-------- Supplied entries --------
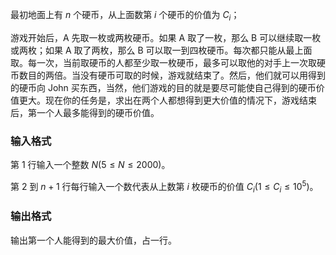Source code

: 最初地面上有 $n$ 个硬币，从上面数第 $i$ 个硬币的价值为 $C_i$；

游戏开始后，A 先取一枚或两枚硬币。如果 A 取了一枚，那么 B 可以继续取一枚或两枚；如果 A 取了两枚，那么 B 可以取一到四枚硬币。每次都只能从最上面取。每一次，当前取硬币的人都至少取一枚硬币，最多可以取他的对手上一次取硬币数目的两倍。当没有硬币可取的时候，游戏就结束了。然后，他们就可以用得到的硬币向 John 买东西，当然，他们游戏的目的就是要尽可能使自己得到的硬币价值更大。现在你的任务是，求出在两个人都想得到更大价值的情况下，游戏结束后，第一个人最多能得到的硬币价值。

### 输入格式

第 $1$ 行输入一个整数 $N(5\leq N\leq 2000)$。

第 $2$ 到 $n+1$ 行每行输入一个数代表从上数第 $i$ 枚硬币的价值 $C_i(1\leq C_i \leq 10^5)$。

### 输出格式

输出第一个人能得到的最大价值，占一行。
--------
→ Work request:
Copy the records exactly. Skip the pictures.

→ Exercise answer:
Source code

: 最初地面上有 $n$ 个硬币，从上面数第 $i$ 个硬币的价值为 $C_i$；

游戏开始后，A 先取一枚或两枚硬币。如果 A 取了一枚，那么 B 可以继续取一枚或两枚；如果 A 取了两枚，那么 B 可以取一到四枚硬币。每次都只能从最上面取。每一次，当前取硬币的人都至少取一枚硬币，最多可以取他的对手上一次取硬币数目的两倍。当没有硬币可取的时候，游戏就结束了。然后，他们就可以用得到的硬币向 John 买东西，当然，他们游戏的目的就是要尽可能使自己得到的硬币价值更大。现在你的任务是，求出在两个人都想得到更大价值的情况下，游戏结束后，第一个人最多能得到的硬币价值。

### 输入格式

第 $1$ 行输入一个整数 $N(5\leq N\leq 2000)$。

第 $2$ 到 $n+1$ 行每行输入一个数代表从上数第 $i$ 枚硬币的价值 $C_i(1\leq C_i \leq 10^5)$。

### 输出格式

输出第一个人能得到的最大价值，占一行。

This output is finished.